● Work to complete: Take the entries that follow and return exactly the lines from the one holding "CI workloads |" through the one holding "components/ts38mjzys-java-springboot/overlays/stage directory |", both included. Nothing else is needed.

● Information:
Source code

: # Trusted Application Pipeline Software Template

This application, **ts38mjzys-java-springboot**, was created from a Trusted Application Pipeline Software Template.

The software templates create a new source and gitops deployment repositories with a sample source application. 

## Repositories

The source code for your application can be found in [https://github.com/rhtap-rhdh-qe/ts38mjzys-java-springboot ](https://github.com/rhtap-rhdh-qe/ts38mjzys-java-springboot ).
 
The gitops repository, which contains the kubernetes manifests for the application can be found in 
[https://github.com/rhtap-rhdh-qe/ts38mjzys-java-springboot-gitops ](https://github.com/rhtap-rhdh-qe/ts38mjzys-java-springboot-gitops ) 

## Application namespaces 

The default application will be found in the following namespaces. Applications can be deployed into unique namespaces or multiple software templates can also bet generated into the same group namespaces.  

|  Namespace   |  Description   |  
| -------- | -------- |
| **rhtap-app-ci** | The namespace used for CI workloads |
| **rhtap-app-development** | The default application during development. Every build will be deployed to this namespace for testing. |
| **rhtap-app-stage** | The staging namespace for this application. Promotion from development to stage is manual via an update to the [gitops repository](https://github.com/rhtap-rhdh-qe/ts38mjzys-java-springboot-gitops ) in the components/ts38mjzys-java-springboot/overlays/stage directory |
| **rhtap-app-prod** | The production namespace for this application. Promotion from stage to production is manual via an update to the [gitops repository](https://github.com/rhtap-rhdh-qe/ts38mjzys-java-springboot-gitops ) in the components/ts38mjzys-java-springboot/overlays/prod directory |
--
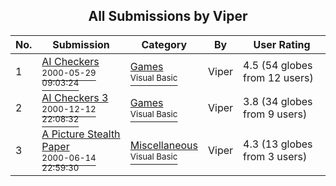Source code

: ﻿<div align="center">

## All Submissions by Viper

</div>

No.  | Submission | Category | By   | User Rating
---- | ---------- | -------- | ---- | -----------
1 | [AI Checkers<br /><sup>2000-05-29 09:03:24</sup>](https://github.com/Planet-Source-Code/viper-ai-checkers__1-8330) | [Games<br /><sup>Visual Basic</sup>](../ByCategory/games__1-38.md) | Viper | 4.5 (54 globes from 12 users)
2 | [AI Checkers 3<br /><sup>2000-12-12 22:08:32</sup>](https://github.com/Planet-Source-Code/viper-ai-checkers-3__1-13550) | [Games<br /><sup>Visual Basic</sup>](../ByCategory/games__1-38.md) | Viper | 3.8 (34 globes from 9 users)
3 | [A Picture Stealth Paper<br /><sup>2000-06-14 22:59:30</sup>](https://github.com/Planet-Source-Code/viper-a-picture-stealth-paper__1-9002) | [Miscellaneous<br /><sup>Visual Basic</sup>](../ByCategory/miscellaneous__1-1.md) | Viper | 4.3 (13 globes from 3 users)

● Result for this exercise:
| **rhtap-app-ci** | The namespace used for CI workloads |
| **rhtap-app-development** | The default application during development. Every build will be deployed to this namespace for testing. |
| **rhtap-app-stage** | The staging namespace for this application. Promotion from development to stage is manual via an update to the [gitops repository](https://github.com/rhtap-rhdh-qe/ts38mjzys-java-springboot-gitops ) in the components/ts38mjzys-java-springboot/overlays/stage directory |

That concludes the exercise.